Na categoria dos componentes dos sistemas de saúde foram incluídos os estudos que abordam
a dinâmica política em torno dos diversos elementos constitutivos do sistemas. Como
resultado, a maioria do interesse dos pesquisadores foi com a problemática da gestão do
sistema e serviços de saúde, abordada sob diversos ângulos. Outras subáreas ganharam
destaque, como: modelos de atenção à saúde, recursos humanos em saúde e ciência,
tecnologia e inovação. Além disso, foi possível notar um reduzido número de trabalhos sobre
financiamento da saúde e participação e controle social.
E, por último, a análise de políticas específicas de saúde, com estudos que tratam do conteúdo
das políticas enquanto diretrizes, planos e programas. Nessa temática, foram identificados
produções científicas nas seguintes áreas: Gestão do trabalho e da educação na saúde, com
concentração de estudos da gestão da educação na saúde; Ciência, tecnologia e insumos
estratégicos, com destaque para a Política Nacional de Assistência Farmacêutica ( fenômeno
da judicialização da saúde); Vigilância à Saúde, tendo a Política Nacional de Prevenção de
DST/HIV/AIDS e Hepatites Virais, Política Nacional de Promoção da Saúde; Gestão
Estratégica e Participativa, com estudo da Política Nacional de Saúde Integral da População
Negra em detrimento de outros grupos e Saúde Indígena, com número de publicações pouco
expressivo sobre a Política Nacional de Atenção à Saúde dos Povos Indígenas.
Após a leitura de ambos estudos, nota-se algumas lacunas na produção científica em políticas
de saúde, as quais referem-se ao número reduzido de publicações que abordem as questões de
poder em saúde, na perspectiva macropolítica; poucos trabalhos problematizam ou até mesmo
citam a Reforma Sanitária Brasileira; a grande maioria não explicita os referenciais teóricos
utilizados; apresentam ambiguidades na delimitação conceitual e na construção teórico-
metodológica.
Dessa forma, permite pensar sobre a contribuição enquanto pesquisador e estudante da área da
Saúde Coletiva quanto ao fato de manter viva a RSB na produção de trabalhos
acadêmicos/científicos e também refletir ou até mesmo (re)construir o referencial teórico da
pesquisa a ser desenvolvida, propondo discussões dentro do espaço da política de saúde.

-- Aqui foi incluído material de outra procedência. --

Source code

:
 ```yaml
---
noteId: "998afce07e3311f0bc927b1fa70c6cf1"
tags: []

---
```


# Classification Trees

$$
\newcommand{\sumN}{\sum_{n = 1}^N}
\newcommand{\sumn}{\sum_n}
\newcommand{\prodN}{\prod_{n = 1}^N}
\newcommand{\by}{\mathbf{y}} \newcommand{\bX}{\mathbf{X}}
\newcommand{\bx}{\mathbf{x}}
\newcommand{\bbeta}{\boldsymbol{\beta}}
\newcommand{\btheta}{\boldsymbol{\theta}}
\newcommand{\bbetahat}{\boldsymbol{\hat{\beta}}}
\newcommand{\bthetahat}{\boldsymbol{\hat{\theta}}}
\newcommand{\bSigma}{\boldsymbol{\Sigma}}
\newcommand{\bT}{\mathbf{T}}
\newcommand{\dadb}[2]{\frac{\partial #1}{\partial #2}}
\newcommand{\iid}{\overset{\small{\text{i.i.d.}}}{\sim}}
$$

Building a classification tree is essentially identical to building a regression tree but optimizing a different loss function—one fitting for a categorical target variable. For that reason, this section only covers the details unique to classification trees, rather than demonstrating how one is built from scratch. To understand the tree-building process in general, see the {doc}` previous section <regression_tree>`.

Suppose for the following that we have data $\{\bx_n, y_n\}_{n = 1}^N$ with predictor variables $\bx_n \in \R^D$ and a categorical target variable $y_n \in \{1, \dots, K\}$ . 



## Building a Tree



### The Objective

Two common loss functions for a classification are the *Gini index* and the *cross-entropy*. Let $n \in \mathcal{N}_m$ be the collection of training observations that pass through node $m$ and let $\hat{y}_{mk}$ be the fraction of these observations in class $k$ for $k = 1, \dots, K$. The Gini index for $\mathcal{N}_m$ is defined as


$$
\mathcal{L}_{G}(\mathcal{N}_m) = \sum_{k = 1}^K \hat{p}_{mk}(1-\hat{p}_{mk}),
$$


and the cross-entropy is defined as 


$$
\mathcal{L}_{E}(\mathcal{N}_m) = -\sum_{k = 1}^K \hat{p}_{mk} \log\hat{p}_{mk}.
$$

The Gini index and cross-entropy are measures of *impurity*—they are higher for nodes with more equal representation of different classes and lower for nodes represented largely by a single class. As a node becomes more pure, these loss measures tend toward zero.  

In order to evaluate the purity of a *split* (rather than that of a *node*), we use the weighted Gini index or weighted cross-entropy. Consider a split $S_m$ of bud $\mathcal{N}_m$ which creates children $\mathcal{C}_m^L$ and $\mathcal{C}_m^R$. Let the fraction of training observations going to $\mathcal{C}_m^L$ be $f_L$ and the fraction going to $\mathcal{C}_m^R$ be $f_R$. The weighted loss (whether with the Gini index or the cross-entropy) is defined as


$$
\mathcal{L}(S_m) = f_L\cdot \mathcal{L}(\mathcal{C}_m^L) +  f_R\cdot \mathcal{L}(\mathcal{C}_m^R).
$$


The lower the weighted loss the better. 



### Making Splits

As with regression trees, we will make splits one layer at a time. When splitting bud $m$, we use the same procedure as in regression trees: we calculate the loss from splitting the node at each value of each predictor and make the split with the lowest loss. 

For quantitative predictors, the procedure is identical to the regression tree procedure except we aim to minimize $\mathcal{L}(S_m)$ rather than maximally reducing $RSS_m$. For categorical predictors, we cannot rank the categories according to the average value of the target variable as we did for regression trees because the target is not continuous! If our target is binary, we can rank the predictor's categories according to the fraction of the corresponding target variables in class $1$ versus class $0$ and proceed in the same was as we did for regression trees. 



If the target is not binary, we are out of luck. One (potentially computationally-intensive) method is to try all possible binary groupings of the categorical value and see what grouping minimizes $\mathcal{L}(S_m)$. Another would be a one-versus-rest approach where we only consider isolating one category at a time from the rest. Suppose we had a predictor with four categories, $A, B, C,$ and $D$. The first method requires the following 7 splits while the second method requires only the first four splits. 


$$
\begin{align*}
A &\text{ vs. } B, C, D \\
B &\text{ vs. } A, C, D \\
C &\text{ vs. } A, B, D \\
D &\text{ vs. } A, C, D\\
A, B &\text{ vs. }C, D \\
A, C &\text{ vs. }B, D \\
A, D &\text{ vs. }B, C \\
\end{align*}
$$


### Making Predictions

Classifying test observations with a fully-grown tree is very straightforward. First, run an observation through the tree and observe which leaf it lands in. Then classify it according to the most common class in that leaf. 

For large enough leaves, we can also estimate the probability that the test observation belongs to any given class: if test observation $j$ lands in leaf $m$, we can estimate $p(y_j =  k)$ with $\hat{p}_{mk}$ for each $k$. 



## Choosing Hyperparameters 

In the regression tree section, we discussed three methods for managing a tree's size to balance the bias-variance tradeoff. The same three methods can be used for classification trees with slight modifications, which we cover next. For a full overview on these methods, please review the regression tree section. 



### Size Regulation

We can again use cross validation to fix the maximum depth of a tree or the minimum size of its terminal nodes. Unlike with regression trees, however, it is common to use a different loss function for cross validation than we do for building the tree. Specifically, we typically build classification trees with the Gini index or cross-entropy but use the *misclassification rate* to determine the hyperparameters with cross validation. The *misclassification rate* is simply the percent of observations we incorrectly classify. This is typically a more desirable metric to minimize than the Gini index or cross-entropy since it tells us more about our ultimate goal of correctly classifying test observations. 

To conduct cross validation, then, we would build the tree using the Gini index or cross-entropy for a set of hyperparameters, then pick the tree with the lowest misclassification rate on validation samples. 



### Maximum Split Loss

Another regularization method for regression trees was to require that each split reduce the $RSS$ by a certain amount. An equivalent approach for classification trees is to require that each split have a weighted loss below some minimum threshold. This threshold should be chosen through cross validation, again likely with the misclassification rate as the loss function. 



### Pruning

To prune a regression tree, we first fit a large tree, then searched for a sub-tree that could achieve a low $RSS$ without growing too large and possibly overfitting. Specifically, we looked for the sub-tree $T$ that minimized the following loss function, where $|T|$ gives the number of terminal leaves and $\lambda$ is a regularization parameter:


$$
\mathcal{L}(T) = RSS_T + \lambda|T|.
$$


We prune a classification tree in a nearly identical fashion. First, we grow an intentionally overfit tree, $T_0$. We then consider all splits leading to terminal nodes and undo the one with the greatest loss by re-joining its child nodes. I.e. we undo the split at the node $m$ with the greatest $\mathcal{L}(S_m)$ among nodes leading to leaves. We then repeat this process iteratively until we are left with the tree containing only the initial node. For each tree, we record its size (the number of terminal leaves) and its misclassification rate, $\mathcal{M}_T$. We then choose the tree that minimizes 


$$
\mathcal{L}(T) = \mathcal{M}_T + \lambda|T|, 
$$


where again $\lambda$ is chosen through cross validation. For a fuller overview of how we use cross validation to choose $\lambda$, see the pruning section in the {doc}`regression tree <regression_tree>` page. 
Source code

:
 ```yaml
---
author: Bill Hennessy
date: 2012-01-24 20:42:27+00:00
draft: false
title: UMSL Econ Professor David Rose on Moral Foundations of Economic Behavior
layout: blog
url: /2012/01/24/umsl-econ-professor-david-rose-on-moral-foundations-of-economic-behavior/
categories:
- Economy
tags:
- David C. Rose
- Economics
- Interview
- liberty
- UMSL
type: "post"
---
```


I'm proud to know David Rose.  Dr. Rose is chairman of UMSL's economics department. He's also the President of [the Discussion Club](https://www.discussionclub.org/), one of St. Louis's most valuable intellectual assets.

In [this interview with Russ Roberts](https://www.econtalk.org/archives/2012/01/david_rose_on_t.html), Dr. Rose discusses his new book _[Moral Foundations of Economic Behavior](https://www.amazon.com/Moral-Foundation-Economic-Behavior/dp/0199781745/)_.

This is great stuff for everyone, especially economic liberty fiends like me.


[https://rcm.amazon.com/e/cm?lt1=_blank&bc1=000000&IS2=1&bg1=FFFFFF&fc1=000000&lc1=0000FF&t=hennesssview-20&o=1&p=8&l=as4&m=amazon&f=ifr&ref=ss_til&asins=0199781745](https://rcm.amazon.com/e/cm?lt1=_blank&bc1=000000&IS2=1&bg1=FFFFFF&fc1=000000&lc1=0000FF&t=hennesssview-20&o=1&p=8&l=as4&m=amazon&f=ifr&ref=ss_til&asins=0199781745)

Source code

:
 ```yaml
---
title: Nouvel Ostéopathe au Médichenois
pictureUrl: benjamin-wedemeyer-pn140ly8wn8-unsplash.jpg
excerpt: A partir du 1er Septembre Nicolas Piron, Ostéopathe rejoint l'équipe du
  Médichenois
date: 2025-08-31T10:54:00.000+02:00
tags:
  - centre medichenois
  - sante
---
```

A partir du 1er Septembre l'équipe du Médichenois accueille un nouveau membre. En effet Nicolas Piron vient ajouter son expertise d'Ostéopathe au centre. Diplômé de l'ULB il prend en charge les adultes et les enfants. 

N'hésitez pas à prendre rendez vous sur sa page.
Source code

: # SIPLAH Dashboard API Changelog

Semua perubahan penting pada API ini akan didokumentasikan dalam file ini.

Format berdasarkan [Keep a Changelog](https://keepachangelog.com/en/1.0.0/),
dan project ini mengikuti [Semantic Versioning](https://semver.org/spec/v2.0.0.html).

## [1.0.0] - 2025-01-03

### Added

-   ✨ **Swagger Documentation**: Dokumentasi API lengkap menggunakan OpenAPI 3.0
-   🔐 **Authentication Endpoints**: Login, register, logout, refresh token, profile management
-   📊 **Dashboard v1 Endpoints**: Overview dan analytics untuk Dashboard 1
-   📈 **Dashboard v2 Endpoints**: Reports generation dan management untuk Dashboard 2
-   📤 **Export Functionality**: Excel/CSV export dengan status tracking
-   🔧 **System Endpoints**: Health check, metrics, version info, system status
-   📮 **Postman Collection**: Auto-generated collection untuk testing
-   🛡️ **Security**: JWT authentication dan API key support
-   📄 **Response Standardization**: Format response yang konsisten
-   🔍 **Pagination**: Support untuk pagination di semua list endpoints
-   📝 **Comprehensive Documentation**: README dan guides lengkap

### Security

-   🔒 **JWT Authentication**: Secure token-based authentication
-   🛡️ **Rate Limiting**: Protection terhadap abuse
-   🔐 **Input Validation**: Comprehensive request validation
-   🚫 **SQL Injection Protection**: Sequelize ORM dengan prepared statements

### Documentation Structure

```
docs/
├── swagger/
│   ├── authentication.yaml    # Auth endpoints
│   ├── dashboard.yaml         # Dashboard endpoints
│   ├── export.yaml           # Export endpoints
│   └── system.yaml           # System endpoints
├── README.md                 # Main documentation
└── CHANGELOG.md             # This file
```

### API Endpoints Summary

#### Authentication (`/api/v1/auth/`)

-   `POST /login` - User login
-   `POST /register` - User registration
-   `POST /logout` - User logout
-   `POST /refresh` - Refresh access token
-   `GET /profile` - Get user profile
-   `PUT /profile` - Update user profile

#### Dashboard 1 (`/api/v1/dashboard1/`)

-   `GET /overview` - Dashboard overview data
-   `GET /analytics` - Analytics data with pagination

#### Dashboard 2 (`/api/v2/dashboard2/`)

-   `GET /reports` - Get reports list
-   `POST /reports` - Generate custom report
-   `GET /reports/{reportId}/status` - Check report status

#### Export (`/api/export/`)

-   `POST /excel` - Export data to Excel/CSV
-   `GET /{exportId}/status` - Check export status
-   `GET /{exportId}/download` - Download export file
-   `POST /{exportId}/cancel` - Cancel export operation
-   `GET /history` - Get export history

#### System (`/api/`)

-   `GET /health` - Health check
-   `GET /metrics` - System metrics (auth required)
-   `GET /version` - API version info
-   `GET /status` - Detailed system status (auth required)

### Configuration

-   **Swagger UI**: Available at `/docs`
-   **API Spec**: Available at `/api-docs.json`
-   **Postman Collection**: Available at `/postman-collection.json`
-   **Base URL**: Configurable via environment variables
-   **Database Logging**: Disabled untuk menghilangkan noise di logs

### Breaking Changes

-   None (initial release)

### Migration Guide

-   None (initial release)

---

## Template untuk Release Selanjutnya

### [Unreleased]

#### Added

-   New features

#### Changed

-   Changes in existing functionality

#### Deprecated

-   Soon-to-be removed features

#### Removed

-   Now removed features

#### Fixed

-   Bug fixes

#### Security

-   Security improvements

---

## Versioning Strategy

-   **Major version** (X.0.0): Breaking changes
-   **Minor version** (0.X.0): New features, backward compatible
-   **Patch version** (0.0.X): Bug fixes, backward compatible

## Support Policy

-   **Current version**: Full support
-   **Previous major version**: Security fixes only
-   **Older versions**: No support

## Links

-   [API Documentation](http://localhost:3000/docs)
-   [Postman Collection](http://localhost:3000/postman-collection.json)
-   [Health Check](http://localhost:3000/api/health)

Com
isso, questiona-se, então, o cuidado com a vigilância epistemológica para atender os critérios
científicos e produzir conhecimento válido; a participação em eventos e realização de leituras
dentro dos principais assuntos de interesse da Saúde Coletiva; os resultados da pesquisa, se
este terá função ou subsídio para mobilização social e política em prol do
aperfeiçoamento/fortalecimento do SUS.
Outros pensamentos vão em direção a relação do tema de pesquisa com a inserção
profissional, curiosidades a respeito do que tem sido pesquisado e o que ainda precisa ser
pesquisado dentro da Saúde Coletiva e o porquê de não termos a Reforma Sanitária Brasileira
como Descritores em Ciências da Saúde (DeCS).
REFERÊNCIAS
BOURDIEU, Pierre. Propos sur le champ politique. Lyon: Presse Universitaire de Lyon,
2000.
SANTOS, Jairnilson Silva.; TEIXEIRA, Carmen Fontes. Produção Científica sobre Política
de Saúde no Brasil (1988-2014): contribuição ao debate sobre a Reforma Sanitária Brasileira.
In: Teixeira, C.F. (org.). Observatório de Análise Política em Saúde: abordagens, objetos e
investigações. Salvador: EDFUBA, p. 41-72, 2016.
SOUZA, Luís Eugênio Portela Fernandes de. Saúde Pública ou Saúde Coletiva? Revista
Espaço para a Saúde. Londrina, v.15, n. 4, p.07-21, out/dez 2014.